ABOUT THIS TASK:
Repeat the stretch of entries below from the line with "untuk sistem hBN." through the line with "kondisi termal tersebut.". Include both ends and add nothing.

━━━ SOURCE MATERIAL

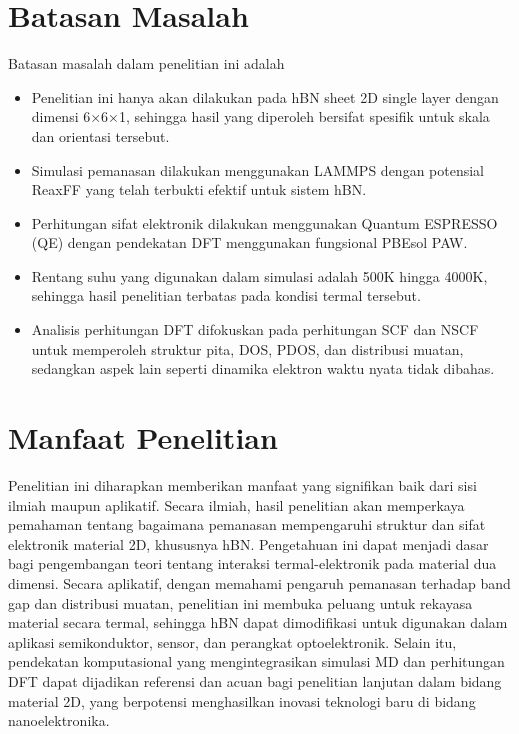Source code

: \section{Batasan Masalah}
Batasan masalah dalam penelitian ini adalah
\begin{itemize}
    \item Penelitian ini hanya akan dilakukan pada hBN sheet 2D single layer dengan dimensi 6×6×1, sehingga hasil yang diperoleh bersifat spesifik untuk skala dan orientasi tersebut.
    \item Simulasi pemanasan dilakukan menggunakan LAMMPS dengan potensial ReaxFF yang telah terbukti efektif untuk sistem hBN.
    \item Perhitungan sifat elektronik dilakukan menggunakan Quantum ESPRESSO (QE) dengan pendekatan DFT menggunakan fungsional PBEsol PAW.
    \item Rentang suhu yang digunakan dalam simulasi adalah 500K hingga 4000K, sehingga hasil penelitian terbatas pada kondisi termal tersebut.
    \item Analisis perhitungan DFT difokuskan pada perhitungan SCF dan NSCF untuk memperoleh struktur pita, DOS, PDOS, dan distribusi muatan, sedangkan aspek lain seperti dinamika elektron waktu nyata tidak dibahas.
\end{itemize}

\section{Manfaat Penelitian}
Penelitian ini diharapkan memberikan manfaat yang signifikan baik dari sisi ilmiah maupun aplikatif. Secara ilmiah, hasil penelitian akan memperkaya pemahaman tentang bagaimana pemanasan mempengaruhi struktur dan sifat elektronik material 2D, khususnya hBN. Pengetahuan ini dapat menjadi dasar bagi pengembangan teori tentang interaksi termal-elektronik pada material dua dimensi. Secara aplikatif, dengan memahami pengaruh pemanasan terhadap band gap dan distribusi muatan, penelitian ini membuka peluang untuk rekayasa material secara termal, sehingga hBN dapat dimodifikasi untuk digunakan dalam aplikasi semikonduktor, sensor, dan perangkat optoelektronik. Selain itu, pendekatan komputasional yang mengintegrasikan simulasi MD dan perhitungan DFT dapat dijadikan referensi dan acuan bagi penelitian lanjutan dalam bidang material 2D, yang berpotensi menghasilkan inovasi teknologi baru di bidang nanoelektronika.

━━━━━━

YOUR RESPONSE:
    \item Simulasi pemanasan dilakukan menggunakan LAMMPS dengan potensial ReaxFF yang telah terbukti efektif untuk sistem hBN.
    \item Perhitungan sifat elektronik dilakukan menggunakan Quantum ESPRESSO (QE) dengan pendekatan DFT menggunakan fungsional PBEsol PAW.
    \item Rentang suhu yang digunakan dalam simulasi adalah 500K hingga 4000K, sehingga hasil penelitian terbatas pada kondisi termal tersebut.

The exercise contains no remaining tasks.